Could you set down exactly the lines in the records below between the line holding "if there are" and the line holding "same true transverse momentum, \truth;", inclusive?

[Saved data entries]
════════

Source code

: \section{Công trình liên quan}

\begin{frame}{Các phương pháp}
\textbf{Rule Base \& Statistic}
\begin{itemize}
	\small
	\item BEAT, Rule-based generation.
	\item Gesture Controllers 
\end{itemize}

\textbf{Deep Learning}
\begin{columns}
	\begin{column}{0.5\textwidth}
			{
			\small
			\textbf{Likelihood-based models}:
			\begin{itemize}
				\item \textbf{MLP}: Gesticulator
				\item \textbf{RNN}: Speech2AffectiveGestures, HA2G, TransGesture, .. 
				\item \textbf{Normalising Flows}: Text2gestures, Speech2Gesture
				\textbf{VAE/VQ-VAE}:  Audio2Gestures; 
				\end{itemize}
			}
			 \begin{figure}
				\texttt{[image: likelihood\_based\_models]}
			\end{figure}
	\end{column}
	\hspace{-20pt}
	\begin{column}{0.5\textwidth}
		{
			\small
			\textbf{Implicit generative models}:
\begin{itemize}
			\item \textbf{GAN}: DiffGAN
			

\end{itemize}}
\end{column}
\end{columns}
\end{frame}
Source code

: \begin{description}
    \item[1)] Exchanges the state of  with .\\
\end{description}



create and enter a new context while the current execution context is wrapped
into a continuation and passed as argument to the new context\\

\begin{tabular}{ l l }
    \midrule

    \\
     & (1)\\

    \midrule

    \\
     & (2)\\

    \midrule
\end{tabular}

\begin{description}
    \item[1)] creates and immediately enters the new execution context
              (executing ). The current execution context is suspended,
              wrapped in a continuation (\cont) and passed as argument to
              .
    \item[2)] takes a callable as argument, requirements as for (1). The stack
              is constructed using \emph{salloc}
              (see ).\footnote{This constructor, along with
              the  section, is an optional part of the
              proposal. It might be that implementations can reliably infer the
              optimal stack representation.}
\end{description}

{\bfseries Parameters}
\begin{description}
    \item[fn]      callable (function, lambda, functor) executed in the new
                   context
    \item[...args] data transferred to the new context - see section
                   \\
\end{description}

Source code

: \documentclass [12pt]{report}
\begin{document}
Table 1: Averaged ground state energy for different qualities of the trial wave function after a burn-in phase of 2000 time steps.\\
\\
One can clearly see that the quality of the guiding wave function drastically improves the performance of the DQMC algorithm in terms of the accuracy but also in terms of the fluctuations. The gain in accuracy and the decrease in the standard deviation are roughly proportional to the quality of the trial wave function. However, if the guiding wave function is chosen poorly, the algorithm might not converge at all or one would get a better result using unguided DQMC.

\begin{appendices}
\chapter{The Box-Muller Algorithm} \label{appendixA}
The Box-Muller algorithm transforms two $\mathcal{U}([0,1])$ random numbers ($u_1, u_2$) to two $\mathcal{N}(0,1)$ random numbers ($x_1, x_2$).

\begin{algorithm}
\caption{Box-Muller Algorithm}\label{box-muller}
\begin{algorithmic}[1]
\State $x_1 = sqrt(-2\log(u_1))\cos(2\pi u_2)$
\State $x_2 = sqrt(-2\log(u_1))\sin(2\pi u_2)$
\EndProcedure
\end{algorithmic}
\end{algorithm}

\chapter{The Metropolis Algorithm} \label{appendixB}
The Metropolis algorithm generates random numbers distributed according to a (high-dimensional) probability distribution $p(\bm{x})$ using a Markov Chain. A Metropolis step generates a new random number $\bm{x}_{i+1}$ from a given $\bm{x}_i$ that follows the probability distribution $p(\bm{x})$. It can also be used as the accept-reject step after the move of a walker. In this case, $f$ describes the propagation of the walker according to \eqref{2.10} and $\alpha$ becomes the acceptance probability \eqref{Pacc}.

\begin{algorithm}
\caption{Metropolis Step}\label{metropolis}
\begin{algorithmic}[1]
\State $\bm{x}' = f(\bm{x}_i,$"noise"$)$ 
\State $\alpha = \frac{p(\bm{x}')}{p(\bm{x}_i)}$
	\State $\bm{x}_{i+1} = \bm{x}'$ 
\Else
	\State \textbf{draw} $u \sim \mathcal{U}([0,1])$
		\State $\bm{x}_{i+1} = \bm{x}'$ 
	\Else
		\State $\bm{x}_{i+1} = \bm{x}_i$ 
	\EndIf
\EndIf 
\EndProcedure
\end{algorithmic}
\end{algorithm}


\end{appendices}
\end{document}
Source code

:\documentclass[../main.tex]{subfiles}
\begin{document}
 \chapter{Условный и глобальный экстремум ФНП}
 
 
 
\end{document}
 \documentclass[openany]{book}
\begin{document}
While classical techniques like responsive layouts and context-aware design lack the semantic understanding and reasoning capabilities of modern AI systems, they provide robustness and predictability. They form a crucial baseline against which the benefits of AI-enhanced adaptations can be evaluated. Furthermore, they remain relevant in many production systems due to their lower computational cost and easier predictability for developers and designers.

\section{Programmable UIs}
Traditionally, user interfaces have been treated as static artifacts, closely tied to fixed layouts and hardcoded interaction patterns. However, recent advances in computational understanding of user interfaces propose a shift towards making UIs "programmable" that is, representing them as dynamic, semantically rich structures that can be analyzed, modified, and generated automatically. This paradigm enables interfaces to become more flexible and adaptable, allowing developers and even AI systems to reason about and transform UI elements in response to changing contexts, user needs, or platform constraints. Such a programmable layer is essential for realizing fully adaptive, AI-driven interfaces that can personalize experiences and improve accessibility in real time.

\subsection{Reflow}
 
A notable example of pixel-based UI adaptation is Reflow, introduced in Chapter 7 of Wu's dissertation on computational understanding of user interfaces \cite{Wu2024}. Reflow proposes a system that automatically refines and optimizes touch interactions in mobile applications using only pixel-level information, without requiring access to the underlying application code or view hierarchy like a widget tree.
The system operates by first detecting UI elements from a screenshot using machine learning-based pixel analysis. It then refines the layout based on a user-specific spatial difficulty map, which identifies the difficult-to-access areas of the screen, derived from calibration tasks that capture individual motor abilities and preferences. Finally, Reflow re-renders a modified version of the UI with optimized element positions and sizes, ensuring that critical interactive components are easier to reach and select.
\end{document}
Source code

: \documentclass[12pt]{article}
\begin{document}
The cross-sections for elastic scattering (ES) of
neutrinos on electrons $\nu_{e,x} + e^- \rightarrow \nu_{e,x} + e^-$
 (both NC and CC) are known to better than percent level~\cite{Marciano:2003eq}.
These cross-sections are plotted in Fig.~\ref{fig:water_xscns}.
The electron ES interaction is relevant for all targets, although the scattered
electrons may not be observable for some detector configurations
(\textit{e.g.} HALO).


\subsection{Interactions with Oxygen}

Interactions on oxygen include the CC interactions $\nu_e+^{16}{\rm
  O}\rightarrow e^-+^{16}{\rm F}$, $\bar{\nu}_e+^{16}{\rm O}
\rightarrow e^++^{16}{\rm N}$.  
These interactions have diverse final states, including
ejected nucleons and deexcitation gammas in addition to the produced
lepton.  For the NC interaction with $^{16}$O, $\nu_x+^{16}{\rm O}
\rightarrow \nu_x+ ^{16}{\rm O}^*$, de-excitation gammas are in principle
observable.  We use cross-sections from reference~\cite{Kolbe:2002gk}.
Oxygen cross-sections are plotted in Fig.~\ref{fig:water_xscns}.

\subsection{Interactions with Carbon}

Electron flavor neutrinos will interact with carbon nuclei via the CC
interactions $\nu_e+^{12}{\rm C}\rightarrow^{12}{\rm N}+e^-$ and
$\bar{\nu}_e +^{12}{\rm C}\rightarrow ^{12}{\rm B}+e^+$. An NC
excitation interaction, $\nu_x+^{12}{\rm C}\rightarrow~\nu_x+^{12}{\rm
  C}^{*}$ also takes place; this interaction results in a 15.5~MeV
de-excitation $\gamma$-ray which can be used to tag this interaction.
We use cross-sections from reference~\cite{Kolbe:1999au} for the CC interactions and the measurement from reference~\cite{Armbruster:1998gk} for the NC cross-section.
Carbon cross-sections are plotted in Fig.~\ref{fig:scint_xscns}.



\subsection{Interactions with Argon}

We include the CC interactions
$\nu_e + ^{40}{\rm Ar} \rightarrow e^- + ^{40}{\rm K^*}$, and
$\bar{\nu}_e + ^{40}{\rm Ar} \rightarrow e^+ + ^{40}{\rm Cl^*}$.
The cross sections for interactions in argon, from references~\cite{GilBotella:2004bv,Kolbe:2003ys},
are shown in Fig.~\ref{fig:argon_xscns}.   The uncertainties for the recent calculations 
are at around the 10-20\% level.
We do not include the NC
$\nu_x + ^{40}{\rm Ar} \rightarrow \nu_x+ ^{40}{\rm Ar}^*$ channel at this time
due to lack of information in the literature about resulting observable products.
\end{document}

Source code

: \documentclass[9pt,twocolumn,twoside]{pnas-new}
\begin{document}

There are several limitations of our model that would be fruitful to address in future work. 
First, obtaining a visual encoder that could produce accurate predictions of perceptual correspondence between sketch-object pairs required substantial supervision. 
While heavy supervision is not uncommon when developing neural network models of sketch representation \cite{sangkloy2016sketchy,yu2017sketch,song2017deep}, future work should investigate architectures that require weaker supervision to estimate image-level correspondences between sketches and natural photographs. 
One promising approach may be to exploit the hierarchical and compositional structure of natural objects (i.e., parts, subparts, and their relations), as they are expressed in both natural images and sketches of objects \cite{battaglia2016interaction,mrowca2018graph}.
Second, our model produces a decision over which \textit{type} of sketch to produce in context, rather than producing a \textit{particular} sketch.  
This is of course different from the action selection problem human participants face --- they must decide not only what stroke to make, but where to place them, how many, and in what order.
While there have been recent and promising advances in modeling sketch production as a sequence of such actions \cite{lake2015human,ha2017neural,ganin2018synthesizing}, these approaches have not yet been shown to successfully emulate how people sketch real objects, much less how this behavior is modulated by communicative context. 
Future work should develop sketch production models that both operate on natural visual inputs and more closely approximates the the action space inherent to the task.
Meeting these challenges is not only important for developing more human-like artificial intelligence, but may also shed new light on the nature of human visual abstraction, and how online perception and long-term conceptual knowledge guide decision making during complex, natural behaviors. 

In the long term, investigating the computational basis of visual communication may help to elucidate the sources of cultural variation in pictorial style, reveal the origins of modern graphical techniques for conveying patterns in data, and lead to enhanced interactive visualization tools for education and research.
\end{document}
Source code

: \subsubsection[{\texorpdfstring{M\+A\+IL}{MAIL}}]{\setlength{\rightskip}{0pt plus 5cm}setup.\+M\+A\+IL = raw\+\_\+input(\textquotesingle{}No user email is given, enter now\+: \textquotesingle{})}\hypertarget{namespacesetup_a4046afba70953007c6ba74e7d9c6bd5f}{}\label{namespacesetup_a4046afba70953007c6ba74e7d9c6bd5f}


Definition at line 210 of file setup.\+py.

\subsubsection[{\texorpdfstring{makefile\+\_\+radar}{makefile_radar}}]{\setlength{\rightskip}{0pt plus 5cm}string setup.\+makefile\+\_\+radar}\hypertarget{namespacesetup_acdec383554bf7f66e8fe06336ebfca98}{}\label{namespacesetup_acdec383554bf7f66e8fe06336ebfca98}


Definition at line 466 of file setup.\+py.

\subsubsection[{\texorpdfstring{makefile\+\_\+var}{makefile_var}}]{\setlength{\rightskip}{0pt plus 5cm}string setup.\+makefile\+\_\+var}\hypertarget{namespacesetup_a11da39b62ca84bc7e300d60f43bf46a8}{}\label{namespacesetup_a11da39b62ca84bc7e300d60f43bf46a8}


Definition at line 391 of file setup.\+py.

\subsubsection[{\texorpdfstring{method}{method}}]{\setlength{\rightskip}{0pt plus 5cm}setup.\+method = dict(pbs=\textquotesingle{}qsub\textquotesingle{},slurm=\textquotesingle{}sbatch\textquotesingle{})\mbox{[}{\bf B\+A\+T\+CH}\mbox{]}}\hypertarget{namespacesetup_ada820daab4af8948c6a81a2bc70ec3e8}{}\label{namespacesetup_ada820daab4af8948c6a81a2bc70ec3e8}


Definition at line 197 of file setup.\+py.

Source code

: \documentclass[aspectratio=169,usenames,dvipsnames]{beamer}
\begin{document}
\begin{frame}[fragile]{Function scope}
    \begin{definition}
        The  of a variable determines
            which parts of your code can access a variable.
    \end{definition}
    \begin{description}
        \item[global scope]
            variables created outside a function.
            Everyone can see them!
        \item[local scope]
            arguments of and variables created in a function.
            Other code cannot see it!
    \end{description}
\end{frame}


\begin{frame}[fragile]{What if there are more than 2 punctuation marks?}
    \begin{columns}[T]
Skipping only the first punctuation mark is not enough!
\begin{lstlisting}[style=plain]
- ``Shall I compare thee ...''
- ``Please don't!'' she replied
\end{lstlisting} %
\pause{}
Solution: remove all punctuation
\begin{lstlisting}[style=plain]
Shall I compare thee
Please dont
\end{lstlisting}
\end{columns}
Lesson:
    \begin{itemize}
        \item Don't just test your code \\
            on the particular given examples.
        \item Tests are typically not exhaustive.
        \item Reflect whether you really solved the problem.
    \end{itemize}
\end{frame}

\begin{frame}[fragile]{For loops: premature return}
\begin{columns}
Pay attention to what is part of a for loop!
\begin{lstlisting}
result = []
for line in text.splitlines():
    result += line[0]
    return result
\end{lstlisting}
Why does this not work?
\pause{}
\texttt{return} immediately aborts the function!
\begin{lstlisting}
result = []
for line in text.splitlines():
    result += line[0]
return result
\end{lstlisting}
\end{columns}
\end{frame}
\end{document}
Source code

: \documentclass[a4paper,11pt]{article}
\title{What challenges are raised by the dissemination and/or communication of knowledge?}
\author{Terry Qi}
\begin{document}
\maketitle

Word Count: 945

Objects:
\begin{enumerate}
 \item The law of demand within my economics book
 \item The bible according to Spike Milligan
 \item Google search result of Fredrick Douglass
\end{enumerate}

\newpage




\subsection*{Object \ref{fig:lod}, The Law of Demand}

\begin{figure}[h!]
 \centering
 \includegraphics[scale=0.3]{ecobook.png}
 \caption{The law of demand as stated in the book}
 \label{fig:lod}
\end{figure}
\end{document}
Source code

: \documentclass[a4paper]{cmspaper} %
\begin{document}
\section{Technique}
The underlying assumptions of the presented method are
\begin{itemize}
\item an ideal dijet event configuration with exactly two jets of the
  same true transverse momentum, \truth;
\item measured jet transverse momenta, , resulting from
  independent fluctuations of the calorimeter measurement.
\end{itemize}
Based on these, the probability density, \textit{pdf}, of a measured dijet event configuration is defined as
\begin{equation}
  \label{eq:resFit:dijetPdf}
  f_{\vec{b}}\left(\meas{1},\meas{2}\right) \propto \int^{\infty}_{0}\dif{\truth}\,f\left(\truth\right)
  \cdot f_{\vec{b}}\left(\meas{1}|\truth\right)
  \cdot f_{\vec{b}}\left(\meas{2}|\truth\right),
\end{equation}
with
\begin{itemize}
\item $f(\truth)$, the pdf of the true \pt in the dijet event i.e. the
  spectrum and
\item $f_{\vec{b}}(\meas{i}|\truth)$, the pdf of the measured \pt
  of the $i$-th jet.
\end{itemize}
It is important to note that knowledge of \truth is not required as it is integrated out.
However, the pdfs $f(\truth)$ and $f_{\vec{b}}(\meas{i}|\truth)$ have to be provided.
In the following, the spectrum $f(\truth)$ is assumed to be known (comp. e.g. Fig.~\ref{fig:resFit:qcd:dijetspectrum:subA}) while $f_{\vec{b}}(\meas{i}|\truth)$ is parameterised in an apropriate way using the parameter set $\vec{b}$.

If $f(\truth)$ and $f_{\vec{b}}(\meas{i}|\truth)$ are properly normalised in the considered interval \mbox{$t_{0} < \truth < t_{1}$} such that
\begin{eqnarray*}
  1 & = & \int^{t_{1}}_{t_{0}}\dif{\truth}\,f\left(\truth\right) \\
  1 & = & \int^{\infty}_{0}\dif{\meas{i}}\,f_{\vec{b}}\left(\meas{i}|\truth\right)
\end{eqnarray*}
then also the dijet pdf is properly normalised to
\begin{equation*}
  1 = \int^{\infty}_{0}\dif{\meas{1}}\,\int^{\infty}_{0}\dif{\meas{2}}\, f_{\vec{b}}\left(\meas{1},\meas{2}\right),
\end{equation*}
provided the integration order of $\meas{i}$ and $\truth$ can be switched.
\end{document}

════════

◆ RESPONSE BELOW
\begin{frame}[fragile]{What if there are more than 2 punctuation marks?}
    \begin{columns}[T]
Skipping only the first punctuation mark is not enough!
\begin{lstlisting}[style=plain]
- ``Shall I compare thee ...''
- ``Please don't!'' she replied
\end{lstlisting} %
\pause{}
Solution: remove all punctuation
\begin{lstlisting}[style=plain]
Shall I compare thee
Please dont
\end{lstlisting}
\end{columns}
Lesson:
    \begin{itemize}
        \item Don't just test your code \\
            on the particular given examples.
        \item Tests are typically not exhaustive.
        \item Reflect whether you really solved the problem.
    \end{itemize}
\end{frame}

\begin{frame}[fragile]{For loops: premature return}
\begin{columns}
Pay attention to what is part of a for loop!
\begin{lstlisting}
result = []
for line in text.splitlines():
    result += line[0]
    return result
\end{lstlisting}
Why does this not work?
\pause{}
\texttt{return} immediately aborts the function!
\begin{lstlisting}
result = []
for line in text.splitlines():
    result += line[0]
return result
\end{lstlisting}
\end{columns}
\end{frame}
\end{document}
Source code

: \documentclass[a4paper,11pt]{article}
\title{What challenges are raised by the dissemination and/or communication of knowledge?}
\author{Terry Qi}
\begin{document}
\maketitle

Word Count: 945

Objects:
\begin{enumerate}
 \item The law of demand within my economics book
 \item The bible according to Spike Milligan
 \item Google search result of Fredrick Douglass
\end{enumerate}

\newpage




\subsection*{Object \ref{fig:lod}, The Law of Demand}

\begin{figure}[h!]
 \centering
 \includegraphics[scale=0.3]{ecobook.png}
 \caption{The law of demand as stated in the book}
 \label{fig:lod}
\end{figure}
\end{document}
Source code

: \documentclass[a4paper]{cmspaper} %
\begin{document}
\section{Technique}
The underlying assumptions of the presented method are
\begin{itemize}
\item an ideal dijet event configuration with exactly two jets of the
  same true transverse momentum, \truth;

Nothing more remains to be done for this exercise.